August 12, 2015

Medical student earns spot on Society of General Internal Medicine subcommittee

Derek Blok, a second-year medical student at the Wayne State University School of Medicine, was selected to sit as a member on a subcommittee of the Society of General Internal Medicine's Clinical Practice Committee.

The Society of General Internal Medicine is an Alexandria, Va.-based medical society of 3,000 physicians who are the primary internal medicine faculty of medical schools and major teaching hospitals in the United States. The mission of the Quality and Patient Safety Subcommittee that Blok joined is to promote and disseminate scholarly activities in quality and patient safety work, and to facilitate training in safety and quality.

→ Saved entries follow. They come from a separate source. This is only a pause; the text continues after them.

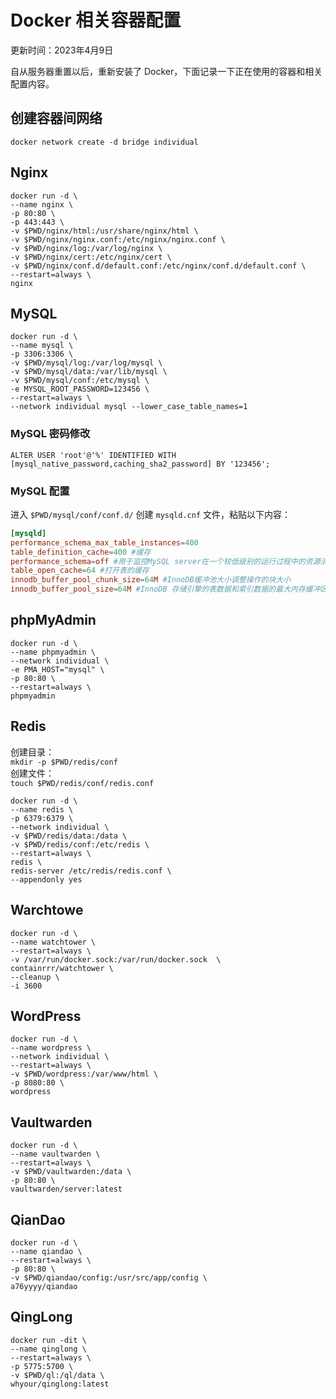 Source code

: # Docker 相关容器配置

更新时间：2023年4月9日

自从服务器重置以后，重新安装了 Docker，下面记录一下正在使用的容器和相关配置内容。

## 创建容器间网络

```shell
docker network create -d bridge individual
```

## Nginx

```shell
docker run -d \
--name nginx \
-p 80:80 \
-p 443:443 \
-v $PWD/nginx/html:/usr/share/nginx/html \
-v $PWD/nginx/nginx.conf:/etc/nginx/nginx.conf \
-v $PWD/nginx/log:/var/log/nginx \
-v $PWD/nginx/cert:/etc/nginx/cert \
-v $PWD/nginx/conf.d/default.conf:/etc/nginx/conf.d/default.conf \
--restart=always \
nginx 
```

## MySQL

```shell
docker run -d \
--name mysql \
-p 3306:3306 \
-v $PWD/mysql/log:/var/log/mysql \
-v $PWD/mysql/data:/var/lib/mysql \
-v $PWD/mysql/conf:/etc/mysql \
-e MYSQL_ROOT_PASSWORD=123456 \
--restart=always \
--network individual mysql --lower_case_table_names=1
```

### MySQL 密码修改

```shell
ALTER USER 'root'@'%' IDENTIFIED WITH [mysql_native_password,caching_sha2_password] BY '123456';
```

### MySQL 配置

进入 `$PWD/mysql/conf/conf.d/` 创建 `mysqld.cnf` 文件，粘贴以下内容：

```conf
[mysqld]
performance_schema_max_table_instances=400
table_definition_cache=400 #缓存
performance_schema=off #用于监控MySQL server在一个较低级别的运行过程中的资源消耗、资源东西
table_open_cache=64 #打开表的缓存
innodb_buffer_pool_chunk_size=64M #InnoDB缓冲池大小调整操作的块大小
innodb_buffer_pool_size=64M #InnoDB 存储引擎的表数据和索引数据的最大内存缓冲区大小
```

## phpMyAdmin

```shell
docker run -d \
--name phpmyadmin \
--network individual \
-e PMA_HOST="mysql" \
-p 80:80 \
--restart=always \
phpmyadmin 
```

## Redis

创建目录：  
`mkdir -p $PWD/redis/conf`  
创建文件：  
`touch $PWD/redis/conf/redis.conf`

```shell
docker run -d \
--name redis \
-p 6379:6379 \
--network individual \
-v $PWD/redis/data:/data \
-v $PWD/redis/conf:/etc/redis \
--restart=always \
redis \
redis-server /etc/redis/redis.conf \
--appendonly yes
```

## Warchtowe

```shell
docker run -d \
--name watchtower \
--restart=always \
-v /var/run/docker.sock:/var/run/docker.sock  \
containrrr/watchtower \
--cleanup \
-i 3600
```

## WordPress

```shell
docker run -d \
--name wordpress \
--network individual \
--restart=always \
-v $PWD/wordpress:/var/www/html \
-p 8080:80 \
wordpress
```

## Vaultwarden

```shell
docker run -d \
--name vaultwarden \
--restart=always \
-v $PWD/vaultwarden:/data \
-p 80:80 \
vaultwarden/server:latest
```

## QianDao

```shell
docker run -d \
--name qiandao \
--restart=always \
-p 80:80 \
-v $PWD/qiandao/config:/usr/src/app/config \
a76yyyy/qiandao
```

## QingLong

```shell
docker run -dit \  
--name qinglong \  
--restart=always \  
-p 5775:5700 \  
-v $PWD/ql:/ql/data \  
whyour/qinglong:latest
```
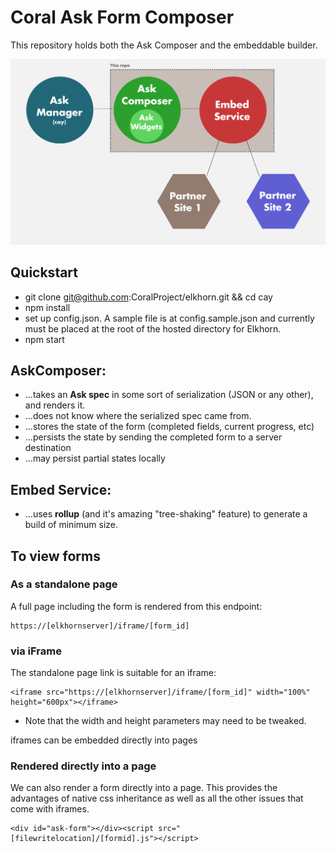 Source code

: # Coral Ask Form Composer

This repository holds both the Ask Composer and the embeddable builder.

![ArchDiagram](docs/arch.png?raw=true "ArchDiagram")

## Quickstart

* git clone git@github.com:CoralProject/elkhorn.git && cd cay
* npm install
* set up config.json. A sample file is at config.sample.json and currently must be placed at the root of the hosted directory for Elkhorn.
* npm start

## AskComposer:

- ...takes an **Ask spec** in some sort of serialization (JSON or any other), and renders it.
- ...does not know where the serialized spec came from.
- ...stores the state of the form (completed fields, current progress, etc)
- ...persists the state by sending the completed form to a server destination
- ...may persist partial states locally

## Embed Service:

- ...uses **rollup** (and it's amazing "tree-shaking" feature) to generate a build of minimum size.

## To view forms

### As a standalone page

A full page including the form is rendered from this endpoint:

```
https://[elkhornserver]/iframe/[form_id]
```

### via iFrame

The standalone page link is suitable for an iframe:

```
<iframe src="https://[elkhornserver]/iframe/[form_id]" width="100%" height="600px"></iframe>
```

* Note that the width and height parameters may need to be tweaked.

iframes can be embedded directly into pages

### Rendered directly into a page

We can also render a form directly into a page.  This provides the advantages of native css inheritance as well as all the other issues that come with iframes.

```
<div id="ask-form"></div><script src="[filewritelocation]/[formid].js"></script>
```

Blok is only the second student to be selected for the national committee. He was nominated by the Department of Internal Medicine's Associate Professor and Vice Chair of Education Diane Levine, M.D., an active SGIM member, because of his passion and commitment for patient safety and quality improvement.

"I'm very thankful to Dr. Levine for considering me for this position, and honored to have been selected to the Quality and Patient Safety Subcommittee. I'm excited to meet passionate people with much more experience in patient safety and quality improvement than me, and learn from them, as well as continue to work to make a positive difference in health care," Blok said.

Blok is a 2014 alumnus of the Telluride Patient Safety Summer Camp, a weeklong program of the Academy for Emerging Leaders in Patient Safety hosted by the Telluride Science Research Center in Colorado. He is an active member of the School of Medicine's chapter of the Institute for Healthcare Improvement, and a member of that group's curriculum subcommittee. Blok and a team of fellow medical students are developing a curriculum in patient safety for first-year medical students, introducing students to the culture of safety and a variety of safety tools, including check lists and safety debriefs.

"I was struck when I discovered the amount of preventable harm that occurs to patients in the hospital by those of us who profess to be healing. The health care system is woefully behind many other industries in understanding our capacity for error and creating a system and a culture to prevent it," he said. "I am interested in evaluating health care systems, identifying system failures that tend to predispose to medical errors and developing improvements to prevent errors from occurring. Patients and their families turn to us in times of need, and we owe it to them and to ourselves to avoid setting ourselves up for failure."

Blok will serve on the subcommittee via monthly teleconferences, and will also have the opportunity to attend the annual SGIM meeting and additional regional meetings.